And so, A Writer's Group Begins...

A few weeks ago, a friend of mine asked if I wanted to be part of a writer's group. I was enthusiastic, to say the least. I actually have some hope that I may settle down and write something because for the first time in 11 years, I will be home alone during the daytime. All the kidlets have grown up enough so they are in school.

Our group had their first meeting last night. Even though I am excited about the potential of what may happen through meeting together; I was full of fear and trepidation. It is very frightening to think of sharing the things I write with people who will actually talk back... and I may even have to see their reactions!
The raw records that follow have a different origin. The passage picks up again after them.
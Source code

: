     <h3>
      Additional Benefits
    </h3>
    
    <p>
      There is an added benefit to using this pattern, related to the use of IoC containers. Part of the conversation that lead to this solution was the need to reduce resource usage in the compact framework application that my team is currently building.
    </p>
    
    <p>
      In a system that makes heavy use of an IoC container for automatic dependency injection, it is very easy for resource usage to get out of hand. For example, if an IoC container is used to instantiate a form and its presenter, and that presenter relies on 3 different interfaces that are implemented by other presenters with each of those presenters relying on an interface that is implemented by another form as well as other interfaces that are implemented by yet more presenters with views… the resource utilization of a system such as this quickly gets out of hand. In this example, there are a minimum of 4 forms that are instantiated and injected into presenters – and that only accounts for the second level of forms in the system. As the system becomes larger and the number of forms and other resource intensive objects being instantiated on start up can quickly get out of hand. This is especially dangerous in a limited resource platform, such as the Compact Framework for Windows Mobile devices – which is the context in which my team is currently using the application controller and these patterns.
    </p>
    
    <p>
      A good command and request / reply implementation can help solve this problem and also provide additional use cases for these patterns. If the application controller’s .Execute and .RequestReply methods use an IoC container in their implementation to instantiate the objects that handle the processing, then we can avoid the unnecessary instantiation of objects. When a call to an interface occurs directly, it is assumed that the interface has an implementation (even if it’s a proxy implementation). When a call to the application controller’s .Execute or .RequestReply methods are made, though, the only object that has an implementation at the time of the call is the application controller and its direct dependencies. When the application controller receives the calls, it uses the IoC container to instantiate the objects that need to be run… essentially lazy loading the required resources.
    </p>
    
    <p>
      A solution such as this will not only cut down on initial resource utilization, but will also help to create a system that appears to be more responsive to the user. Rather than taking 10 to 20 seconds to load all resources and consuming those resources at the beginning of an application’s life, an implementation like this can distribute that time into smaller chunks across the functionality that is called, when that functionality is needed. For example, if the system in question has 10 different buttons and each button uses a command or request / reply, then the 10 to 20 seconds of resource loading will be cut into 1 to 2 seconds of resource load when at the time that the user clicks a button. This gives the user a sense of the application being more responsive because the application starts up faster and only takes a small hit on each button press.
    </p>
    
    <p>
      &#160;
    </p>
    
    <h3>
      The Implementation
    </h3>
Everything within me cringes at the thought, because, of course, I want everyone to like what I write and to say how wonderful and meaningful and life-changing it is to them.

But last night was more real than that. I listened to others as they gave feedback to the brave first presenter of work. I saw her scribble down lots of helpful notes and get excited by what we were sharing... I began to see how, really, it was sharing! My friend, the presenter, had something viable in what she wrote and we came around and helped clear some dust away to make what it was come forth into possibility.

I was encouraged. I also realized how narcissistic it is to just write; gorging out stuff without any consideration as to who would receive it. I am intrigued that the act of writing could become a discipline that would combat narcissism and strengthen me in consideration of others. There is a level of responsibility and beauty to it that I feel invited into, if I care to do the hard work.

I was also pleasantly surprised, when we got to the part in the meeting where we decided how we would like to structure what we write and bring to group, that I have quite a few things simmering around inside me -- some that have been waiting quite awhile to come out.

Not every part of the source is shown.